- _Work instructions_:
The answer must be an exact copy of the records, with no pictures in it.

- _Records for the exercise_:

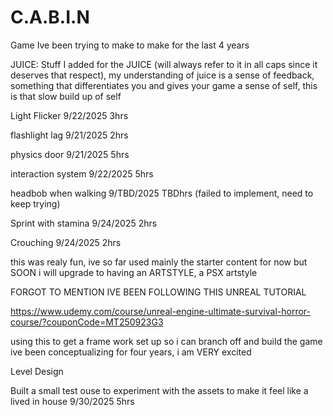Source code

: # C.A.B.I.N
Game Ive been trying to make to make for the last 4 years 

JUICE:
Stuff I added for the JUICE (will always refer to it in all caps since it deserves that respect), my understanding of juice is a sense of feedback, something that differentiates you and gives your game a sense of self, this is that slow build up of self

Light Flicker        9/22/2025  3hrs

flashlight lag       9/21/2025  2hrs

physics door         9/21/2025  5hrs

interaction system   9/22/2025  5hrs

headbob when walking 9/TBD/2025 TBDhrs (failed to implement, need to keep trying)

Sprint with stamina  9/24/2025  2hrs

Crouching            9/24/2025  2hrs

this was realy fun, ive so far used mainly the starter content for now but SOON i will upgrade to having an ARTSTYLE, a PSX artstyle

FORGOT TO MENTION IVE BEEN FOLLOWING THIS UNREAL TUTORIAL

https://www.udemy.com/course/unreal-engine-ultimate-survival-horror-course/?couponCode=MT250923G3

using this to get a frame work set up so i can branch off and build the game ive been conceptualizing for four years, i am VERY excited

Level Design

Built a small test ouse to experiment with the assets to make it feel like a lived in house               9/30/2025  5hrs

- _Task output_:
Source code

: # C.A.B.I.N
Game Ive been trying to make to make for the last 4 years 

JUICE:
Stuff I added for the JUICE (will always refer to it in all caps since it deserves that respect), my understanding of juice is a sense of feedback, something that differentiates you and gives your game a sense of self, this is that slow build up of self

Light Flicker        9/22/2025  3hrs

flashlight lag       9/21/2025  2hrs

physics door         9/21/2025  5hrs

interaction system   9/22/2025  5hrs

headbob when walking 9/TBD/2025 TBDhrs (failed to implement, need to keep trying)

Sprint with stamina  9/24/2025  2hrs

Crouching            9/24/2025  2hrs

this was realy fun, ive so far used mainly the starter content for now but SOON i will upgrade to having an ARTSTYLE, a PSX artstyle

FORGOT TO MENTION IVE BEEN FOLLOWING THIS UNREAL TUTORIAL

https://www.udemy.com/course/unreal-engine-ultimate-survival-horror-course/?couponCode=MT250923G3

using this to get a frame work set up so i can branch off and build the game ive been conceptualizing for four years, i am VERY excited

Level Design

Built a small test ouse to experiment with the assets to make it feel like a lived in house               9/30/2025  5hrs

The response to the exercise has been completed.